Are dwelling in my breast.Goethe, Faust
There is no denying: whenever we publicly show our work, we also seek recognition. For artists trying to make a living, a certain amount of recognition is even a must.
One should, however, realize that there is potential for conflict between this desire, or requirement, for recognition and the creative process.
In a recent interview, Catherine Edelman, an experienced gallerist from Chicago, took up the very question.
She said there: “I look for people who are passionate, who make work because they have to, not because they’re thinking about sales. Sometimes, I think, the sales mentality gets in the way. If you’re too focused on the money, it dilutes the core of what makes your art powerful.” I think this applies not only to sales and money, but to all forms of craving for recognition. Do we try to please fashion (and we all notice that the art world is rife with fashions) or do we choose to be proud and poor?

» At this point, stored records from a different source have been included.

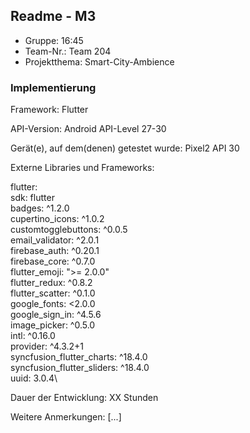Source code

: ## Readme - M3

* Gruppe:	16:45
* Team-Nr.:	Team 204
* Projektthema:	Smart-City-Ambience

### Implementierung

Framework:	Flutter

API-Version:	Android API-Level 27-30

Gerät(e), auf dem(denen) getestet wurde:
Pixel2 API 30

Externe Libraries und Frameworks:

  flutter:\
    sdk: flutter\
  badges: ^1.2.0\
  cupertino_icons: ^1.0.2\
  customtogglebuttons: ^0.0.5\
  email_validator: ^2.0.1\
  firebase_auth: ^0.20.1\
  firebase_core: ^0.7.0\
  flutter_emoji: ">= 2.0.0"\
  flutter_redux: ^0.8.2\
  flutter_scatter: ^0.1.0\
  google_fonts: <2.0.0\
  google_sign_in: ^4.5.6\
  image_picker: ^0.5.0\
  intl: ^0.16.0\
  provider: ^4.3.2+1\
  syncfusion_flutter_charts: ^18.4.0\
  syncfusion_flutter_sliders: ^18.4.0\
  uuid: 3.0.4\


Dauer der Entwicklung: XX Stunden

Weitere Anmerkungen: [...]
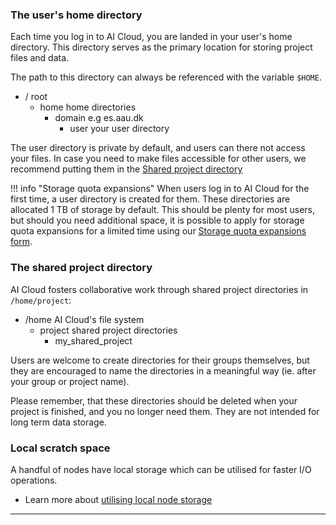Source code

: ### The user's home directory

Each time you log in to AI Cloud, you are landed in your user's home directory. This directory serves as the primary location for storing project files and data.

The path to this directory can always be referenced with the variable `$HOME`.

<div class="tree">
    <ul>
    <li><i class="fa fa-folder-open"></i> / <span>root</span>
        <ul>
        <li><i class="fa fa-folder-open"></i> home <span> home directories</span>
            <ul>
            <li><i class="fa fa-folder-open"></i> domain <span>e.g es.aau.dk</span>
                <ul>
                    <li><i class="fa fa-folder"></i> user <span>your user directory</span></li>
                </ul>
            </li>
            </ul>
        </li>
        </ul>
    </li>
    </ul>
</div>

The user directory is private by default, and users can there not access your files. In case you need to make files accessible for other users, we recommend putting them in the [Shared project directory](#the-shared-project-directory)

!!! info "Storage quota expansions"
    When users log in to AI Cloud for the first time, a user directory is created for them. These directories are allocated 1 TB of storage by default. This should be plenty for most users, but should you need additional space, it is possible to apply for storage quota expansions for a limited time using our [Storage quota expansions form](https://forms.office.com/e/AjT0GccAPb).
    
### The shared project directory

AI Cloud fosters collaborative work through shared project directories in `/home/project`:

<div class="tree">
    <ul>
    <li><i class="fa fa-folder-open"></i> /home <span>AI Cloud's file system</span>
        <ul>
        <li><i class="fa fa-folder-open"></i> project <span>shared project directories</span>
            <ul>
            <li><i class="fa fa-folder"></i> my_shared_project
            </li>
            </ul>
        </li>
        </ul>
    </li>
    </ul>
</div>

Users are welcome to create directories for their groups themselves, but they are encouraged to name the directories in a meaningful way (ie. after your group or project name).

Please remember, that these directories should be deleted when your project is finished, and you no longer need them. They are not intended for long term data storage.

### Local scratch space

A handful of nodes have local storage which can be utilised for faster I/O operations.

  * Learn more about [utilising local node storage](/ai-cloud/additional-guides/local-storage)
<hr>
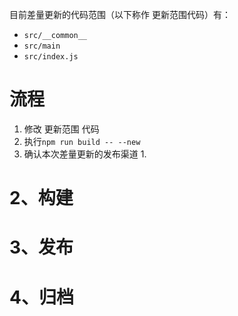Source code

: 
目前差量更新的代码范围（以下称作 更新范围代码）有：
- `src/__common__`
- `src/main`
- `src/index.js`
# 流程
1. 修改 更新范围 代码
2. 执行`npm run build -- --new`
3. 确认本次差量更新的发布渠道
	1. 


# 2、构建


# 3、发布


# 4、归档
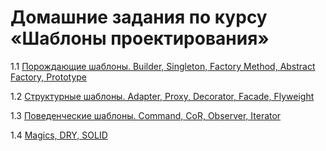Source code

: 
 #  Домашние задания по курсу «Шаблоны проектирования»

1.1 [Порождающие шаблоны. Builder, Singleton, Factory Method, Abstract Factory, Prototype](JavaCoreHomeworks/creational/README.md)

1.2 [Структурные шаблоны. Adapter, Proxy, Decorator, Facade, Flyweight](JavaCoreHomeworks/structural/README.md)

1.3 [Поведенческие шаблоны. Command, CoR, Observer, Iterator](JavaCoreHomeworks/behave/README.md)

1.4 [Magics, DRY, SOLID](JavaCoreHomeworks/solid)


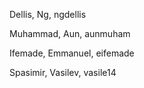 
Dellis, Ng, ngdellis

Muhammad, Aun, aunmuham

Ifemade, Emmanuel, eifemade

Spasimir, Vasilev, vasile14
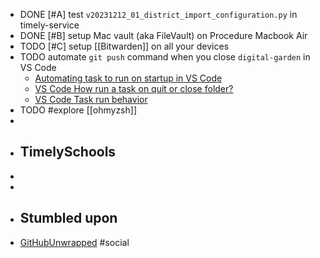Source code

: - DONE [#A] test `v20231212_01_district_import_configuration.py` in timely-service
- DONE [#B] setup Mac vault (aka FileVault) on Procedure Macbook Air
- TODO [#C] setup [[Bitwarden]] on all your devices
- TODO automate `git push` command when you close `digital-garden` in VS Code
	- [Automating task to run on startup in VS Code](https://sdivakarrajesh.medium.com/automating-task-to-run-on-startup-in-vscode-fe30d7f99454)
	- [VS Code How run a task on quit or close folder?](https://stackoverflow.com/a/77058296/7753274)
	- [VS Code Task run behavior](https://code.visualstudio.com/docs/editor/tasks#_run-behavior)
- TODO #explore [[ohmyzsh]]
-
- ## TimelySchools
-
-
- ## Stumbled upon
- [GitHubUnwrapped](https://githubunwrapped.com/) #social
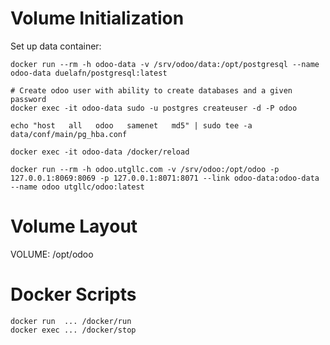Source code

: 
Volume Initialization
=====================

Set up data container:

    docker run --rm -h odoo-data -v /srv/odoo/data:/opt/postgresql --name odoo-data duelafn/postgresql:latest

    # Create odoo user with ability to create databases and a given password
    docker exec -it odoo-data sudo -u postgres createuser -d -P odoo

    echo "host   all   odoo   samenet   md5" | sudo tee -a data/conf/main/pg_hba.conf

    docker exec -it odoo-data /docker/reload

    docker run --rm -h odoo.utgllc.com -v /srv/odoo:/opt/odoo -p 127.0.0.1:8069:8069 -p 127.0.0.1:8071:8071 --link odoo-data:odoo-data --name odoo utgllc/odoo:latest


Volume Layout
=============

VOLUME: /opt/odoo


Docker Scripts
==============

    docker run  ... /docker/run
    docker exec ... /docker/stop
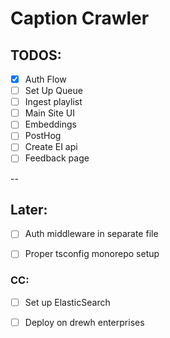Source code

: # Caption Crawler

## TODOS:
- [x] Auth Flow
- [ ] Set Up Queue
- [ ] Ingest playlist
- [ ] Main Site UI
- [ ] Embeddings
- [ ] PostHog
- [ ] Create EI api
- [ ] Feedback page

--

## Later:
- [ ] Auth middleware in separate file
- [ ] Proper tsconfig monorepo setup


### CC:
- [ ] Set up ElasticSearch
- [ ] Deploy on drewh enterprises



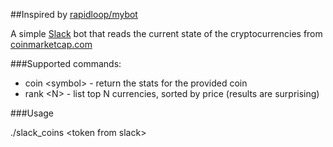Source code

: ##Inspired by [rapidloop/mybot](https://github.com/rapidloop/mybot)

A simple [Slack](https://slack.com) bot that reads the current state of the cryptocurrencies from [coinmarketcap.com](https://coinmarketcap.com)

###Supported commands:

* coin &lt;symbol&gt; - return the stats for the provided coin
* rank &lt;N&gt; - list top N currencies, sorted by price (results are surprising)

###Usage

./slack_coins &lt;token from slack&gt;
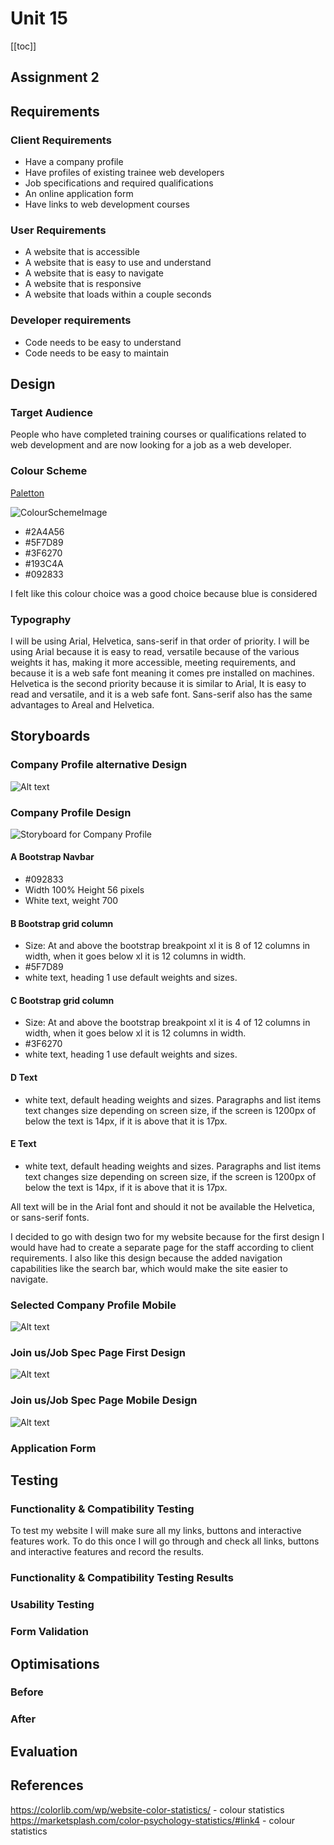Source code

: # Unit 15

[[toc]]

## Assignment 2

## Requirements

### Client Requirements

+ Have a company profile
+ Have profiles of existing trainee web developers
+ Job specifications and required qualifications
+ An online application form
+ Have links to web development courses

### User Requirements

+ A website that is accessible
+ A website that is easy to use and understand
+ A website that is easy to navigate
+ A website that is responsive
+ A website that loads within a couple seconds

### Developer requirements

+ Code needs to be easy to understand
+ Code needs to be easy to maintain

## Design

### Target Audience

People who have completed training courses or qualifications related to web development and are now looking for a job as a web developer.

### Colour Scheme

[Paletton](https://paletton.com/#uid=13q0u0kh5hca9roeDmlmgeJriag)

![ColourSchemeImage](assets/img/CScheme.PNG)

+ #2A4A56
+ #5F7D89
+ #3F6270
+ #193C4A
+ #092833

I felt like this colour choice was a good choice because blue is considered

### Typography

I will be using Arial, Helvetica, sans-serif in that order of priority. I will be using Arial because it is easy to read, versatile because of the various weights it has, making it more accessible, meeting requirements, and because it is a web safe font meaning it comes pre installed on machines. Helvetica is the second priority because it is similar to Arial, It is easy to read and versatile, and it is a web safe font. Sans-serif also has the same advantages to Areal and Helvetica.

## Storyboards

### Company Profile alternative Design

![Alt text](assets/img/CompanyProfileOld.PNG)

### Company Profile Design

![Storyboard for Company Profile](<assets/img/CompProf.png>)

#### A Bootstrap Navbar

+ #092833
+ Width 100% Height 56 pixels
+ White text, weight 700

#### B Bootstrap grid column

+ Size: At and above the bootstrap breakpoint xl it is 8 of 12 columns in width, when it goes below xl it is 12 columns in width.
+ #5F7D89
+ white text, heading 1 use default weights and sizes.

#### C Bootstrap grid column

+ Size: At and above the bootstrap breakpoint xl it is 4 of 12 columns in width, when it goes below xl it is 12 columns in width.
+ #3F6270
+ white text, heading 1 use default weights and sizes.

#### D Text

+ white text, default heading weights and sizes. Paragraphs and list items text changes size depending on screen size, if the screen is 1200px of below the text is 14px, if it is above that it is 17px.

#### E Text

+ white text, default heading weights and sizes. Paragraphs and list items text changes size depending on screen size, if the screen is 1200px of below the text is 14px, if it is above that it is 17px.

All text will be in the Arial font and should it not be available the Helvetica, or sans-serif fonts.

I decided to go with design two for my website because for the first design I would have had to create a separate page for the staff according to client requirements. I also like this design because the added navigation capabilities like the search bar, which would make the site easier to navigate.

### Selected Company Profile Mobile

![Alt text](assets/img/ProfPhone.png)

### Join us/Job Spec Page First Design

![Alt text](assets/img/JBSpec.png)

### Join us/Job Spec Page Mobile Design

![Alt text](assets/img/PhoneJob.png)

### Application Form

## Testing

### Functionality & Compatibility Testing

To test my website I will make sure all my links, buttons and interactive features work. To do this once I will go through and check all links, buttons and interactive features and record the results.

### Functionality & Compatibility Testing Results

### Usability Testing

### Form Validation

## Optimisations

### Before

### After

## Evaluation

## References

https://colorlib.com/wp/website-color-statistics/ - colour statistics
https://marketsplash.com/color-psychology-statistics/#link4 - colour statistics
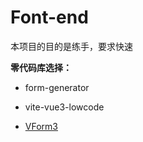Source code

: # Font-end


本项目的目的是练手，要求快速

**零代码库选择：**

- form-generator

- vite-vue3-lowcode

- [VForm3](https://geekdaxue.co/books/variantdev@vform3)
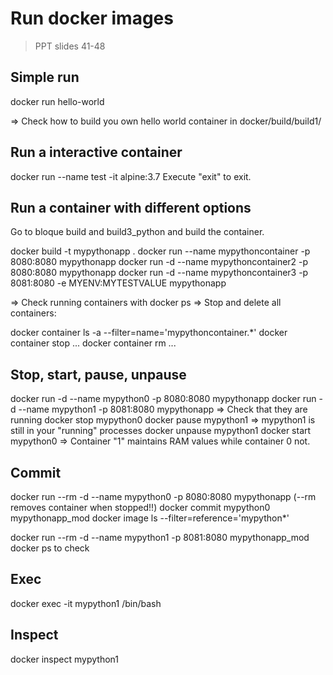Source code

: # Run docker images

> PPT slides 41-48

## Simple run

docker run hello-world

=> Check how to build you own hello world container in docker/build/build1/


## Run a interactive container

docker run --name test -it alpine:3.7
Execute "exit" to exit.


## Run a container with different options

Go to bloque build and build3_python and build the container.

docker build -t mypythonapp .
docker run --name mypythoncontainer -p 8080:8080 mypythonapp
docker run -d --name mypythoncontainer2 -p 8080:8080 mypythonapp
docker run -d --name mypythoncontainer3 -p 8081:8080 -e MYENV:MYTESTVALUE mypythonapp

=> Check running containers with docker ps
=> Stop and delete all containers:

docker container ls -a --filter=name='mypythoncontainer.*'
docker container stop ...
docker container rm ...

## Stop, start, pause, unpause

docker run -d --name mypython0 -p 8080:8080 mypythonapp
docker run -d --name mypython1 -p 8081:8080 mypythonapp
=> Check that they are running
docker stop mypython0
docker pause mypython1
=> mypython1 is still in your "running" processes
docker unpause mypython1
docker start mypython0
=> Container "1" maintains RAM values while container 0 not.


## Commit

docker run --rm -d --name mypython0 -p 8080:8080 mypythonapp   (--rm removes container when stopped!!)
docker commit mypython0 mypythonapp_mod
docker image ls --filter=reference='mypython*'

docker run --rm -d --name mypython1 -p 8081:8080 mypythonapp_mod
docker ps to check


## Exec

docker exec -it mypython1 /bin/bash


## Inspect

docker inspect mypython1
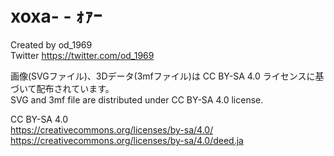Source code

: # xoxa- - ｫｧｰ  
Created by od_1969  
Twitter https://twitter.com/od_1969  
  
画像(SVGファイル)、3Dデータ(3mfファイル)は CC BY-SA 4.0 ライセンスに基づいて配布されています。  
SVG and 3mf file are distributed under CC BY-SA 4.0 license.  
  
CC BY-SA 4.0  
https://creativecommons.org/licenses/by-sa/4.0/  
https://creativecommons.org/licenses/by-sa/4.0/deed.ja  
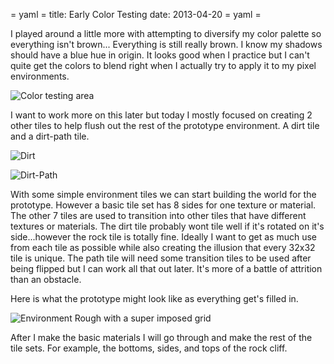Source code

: = yaml =
title: Early Color Testing
date: 2013-04-20
= yaml =

I played around a little more with attempting to diversify my color palette so everything isn't brown... Everything is still really brown. I know my shadows should have a blue hue in origin. It looks good when I practice but I can't quite get the colors to blend right when I actually try to apply it to my pixel environments.

![Color testing area](/images/posts/011-01.png)

I want to work more on this later but today I mostly focused on creating 2 other tiles to help flush out the rest of the prototype environment. A dirt tile and a dirt-path tile.

![Dirt](/images/posts/011-02.png)

![Dirt-Path](/images/posts/011-03.png)

With some simple environment tiles we can start building the world for the prototype. However a basic tile set has 8 sides for one texture or material. The other 7 tiles are used to transition into other tiles that have different textures or materials. The dirt tile probably wont tile well if it's rotated on it's side...however the rock tile is totally fine. Ideally I want to get as much use from each tile as possible while also creating the illusion that every 32x32 tile is unique. The path tile will need some transition tiles to be used after being flipped but I can work all that out later.  It's more of a battle of attrition than an obstacle.

Here is what the prototype might look like as everything get's filled in.

![Environment Rough with a  super imposed grid](/images/posts/011-04.png)

After I make the basic materials I will go through and make the rest of the tile sets. For example, the bottoms, sides, and tops of the rock cliff.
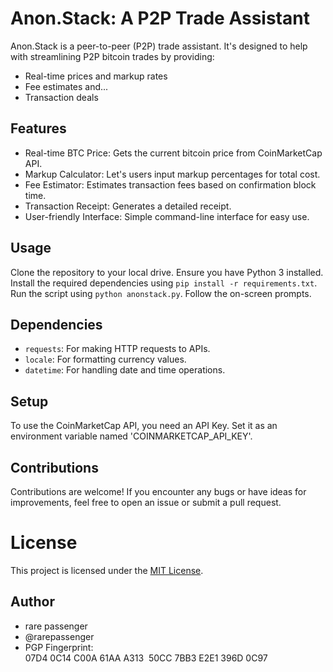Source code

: # Anon.Stack: A P2P Trade Assistant

Anon.Stack is a peer-to-peer (P2P) trade assistant. It's designed to help with streamlining P2P bitcoin trades by providing:

- Real-time prices and markup rates
- Fee estimates and...
- Transaction deals 

## Features

- Real-time BTC Price: Gets the current bitcoin price from CoinMarketCap API.
- Markup Calculator: Let's users input markup percentages for total cost. 
- Fee Estimator: Estimates transaction fees based on confirmation block time.
- Transaction Receipt: Generates a detailed receipt.
- User-friendly Interface: Simple command-line interface for easy use.

## Usage

Clone the repository to your local drive.
Ensure you have Python 3 installed.
Install the required dependencies using `pip install -r requirements.txt`.
Run the script using `python anonstack.py`.
Follow the on-screen prompts.

## Dependencies

- `requests`: For making HTTP requests to APIs.
- `locale`: For formatting currency values.
- `datetime`: For handling date and time operations.

## Setup

To use the CoinMarketCap API, you need an API Key. Set it as an environment variable named 'COINMARKETCAP_API_KEY'.

## Contributions

Contributions are welcome! If you encounter any bugs or have ideas for improvements, feel free to open an issue or submit a pull request.

# License

This project is licensed under the [MIT License](https://mit-license.org/).

## Author

- rare passenger
- @rarepassenger
- PGP Fingerprint: 07D4 0C14 C00A 61AA A313  50CC 7BB3 E2E1 396D 0C97
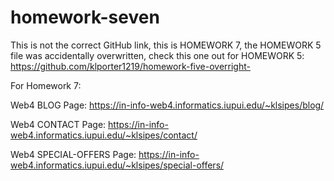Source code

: # homework-seven
This is not the correct GitHub link, this is HOMEWORK 7, the HOMEWORK 5 file was accidentally overwritten, check this one out for HOMEWORK 5: https://github.com/klporter1219/homework-five-overright-

For Homework 7:

Web4 BLOG Page:
https://in-info-web4.informatics.iupui.edu/~klsipes/blog/

Web4 CONTACT Page:
https://in-info-web4.informatics.iupui.edu/~klsipes/contact/

Web4 SPECIAL-OFFERS Page:
https://in-info-web4.informatics.iupui.edu/~klsipes/special-offers/

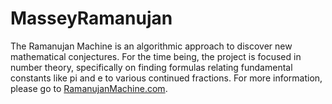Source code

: # MasseyRamanujan

The Ramanujan Machine is an algorithmic approach to discover new mathematical conjectures. For the time being, the project is focused in number theory, specifically on finding formulas relating fundamental constants like pi and e to various continued fractions. For more information, please go to [RamanujanMachine.com](https://www.RamanujanMachine.com).
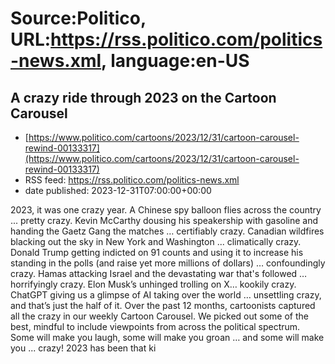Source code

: # Source:Politico, URL:https://rss.politico.com/politics-news.xml, language:en-US

## A crazy ride through 2023 on the Cartoon Carousel
 - [https://www.politico.com/cartoons/2023/12/31/cartoon-carousel-rewind-00133317](https://www.politico.com/cartoons/2023/12/31/cartoon-carousel-rewind-00133317)
 - RSS feed: https://rss.politico.com/politics-news.xml
 - date published: 2023-12-31T07:00:00+00:00

2023, it was one crazy year. A Chinese spy balloon flies across the country ... pretty crazy. Kevin McCarthy dousing his speakership with gasoline and handing the Gaetz Gang the matches … certifiably crazy. Canadian wildfires blacking out the sky in New York and Washington ... climatically crazy. Donald Trump getting indicted on 91 counts and using it to increase his standing in the polls (and raise yet more millions of dollars) … confoundingly crazy. Hamas attacking Israel and the devastating war that's followed … horrifyingly crazy. Elon Musk’s unhinged trolling on X… kookily crazy. ChatGPT giving us a glimpse of AI taking over the world … unsettling crazy, and that’s just the half of it. Over the past 12 months, cartoonists captured all the crazy in our weekly Cartoon Carousel. We picked out some of the best, mindful to include viewpoints from across the political spectrum. Some will make you laugh, some will make you groan … and some will make you ... crazy! 2023 has been that ki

A possible solution is to take recognition and sales as one form of feedback (which they are) and treat them, as all feedback should be treated, by critical analysis. With that I mean that others are neither always wrong nor are they always right. In order to evaluate feedback, one needs to have an own, informed judgement. “Informed” means here to develop our own taste and the ability to distinguish strong from weak art. This involves life-long learning about art in general. Based on that foundation we can improve our ability to judge the quality of our own efforts. And we have to ask ourselves “What do I want to say?” and “Do I say it well enough?”. Especially the latter point seems to me important. There is nothing to be said that couldn’t be said better. You can test this: just try to make a witty statement and think about how Mark Twain might have phrased it… While visual art doesn’t need to have extractable meanings, it is still a form of communication. From that derives that the way it communicates can always be clearer and more stringent – and sometimes: more honest.
But then, once we have such an own foundation for our judgement and we try to create our best work, we should also believe in what we do – even if others don’t immediately understand us.
One not so often discussed aspect of Ansel Adams’ career comes to my mind. Ansel made his break-through once the New York art guru Alfred Stieglitz praised his work and gave Ansel a solo exhibition (in 1936). After that, one can notice a tendency in Adam’s work to please Stieglitz (see e.g. the Taos Pueblo work from 1942). While Adams did great work also then, it is not the work for which he is most loved today. Stieglitz, however, is reported to have favored Ansel’s most conceptual, modernist and abstract work over works like Clearing Winter Storm. To me the latter work (together with so much of the Yosemite work of Ansel Adams) seems “truer” and more heartfelt and convincing. In that sense, I think, Stieglitz was wrong and Adams was right. Given that Clearing Winter Storm was already taken in 1937, I am not even sure whether Adams’ later struggle to please Stieglitz was productive at all.
What is the takeaway from this? I think we have to learn to harshly review and criticize our own work. Our work always could be better. In that process, I think, feedback from others is useful, even necessary. But beyond that, we should not allow the hunger for recognition or sales let dilute the power of our work – we shouldn’t even bow to what is popular with gallery owners at a time.